DATA FOR ANALYSIS
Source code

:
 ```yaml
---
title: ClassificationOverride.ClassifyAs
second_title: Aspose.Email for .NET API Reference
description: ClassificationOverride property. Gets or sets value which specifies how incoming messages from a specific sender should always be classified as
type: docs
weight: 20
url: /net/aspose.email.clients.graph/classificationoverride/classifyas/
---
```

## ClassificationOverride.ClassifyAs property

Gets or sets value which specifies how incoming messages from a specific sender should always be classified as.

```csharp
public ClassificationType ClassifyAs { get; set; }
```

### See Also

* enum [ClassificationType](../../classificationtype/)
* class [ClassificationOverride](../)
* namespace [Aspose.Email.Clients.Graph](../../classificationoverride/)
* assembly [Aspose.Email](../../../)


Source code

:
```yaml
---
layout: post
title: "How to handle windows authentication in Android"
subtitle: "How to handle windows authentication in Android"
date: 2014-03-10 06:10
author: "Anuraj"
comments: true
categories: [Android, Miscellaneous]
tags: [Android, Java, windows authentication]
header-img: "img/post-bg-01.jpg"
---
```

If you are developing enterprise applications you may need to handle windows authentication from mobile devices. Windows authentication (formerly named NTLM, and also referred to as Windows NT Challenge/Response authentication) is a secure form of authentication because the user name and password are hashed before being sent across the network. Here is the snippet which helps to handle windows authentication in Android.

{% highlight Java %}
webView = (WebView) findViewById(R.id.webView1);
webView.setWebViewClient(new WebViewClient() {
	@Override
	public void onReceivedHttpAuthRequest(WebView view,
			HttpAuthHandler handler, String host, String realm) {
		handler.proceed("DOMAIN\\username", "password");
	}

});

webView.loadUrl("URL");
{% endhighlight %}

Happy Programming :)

EXERCISE
Would you retype the lines above from the one with "If you are developing" down to the one with "HttpAuthHandler handler, String", word for word, both ends included and no other lines?

WRITTEN REPLY
If you are developing enterprise applications you may need to handle windows authentication from mobile devices. Windows authentication (formerly named NTLM, and also referred to as Windows NT Challenge/Response authentication) is a secure form of authentication because the user name and password are hashed before being sent across the network. Here is the snippet which helps to handle windows authentication in Android.

{% highlight Java %}
webView = (WebView) findViewById(R.id.webView1);
webView.setWebViewClient(new WebViewClient() {
	@Override
	public void onReceivedHttpAuthRequest(WebView view,
			HttpAuthHandler handler, String host, String realm) {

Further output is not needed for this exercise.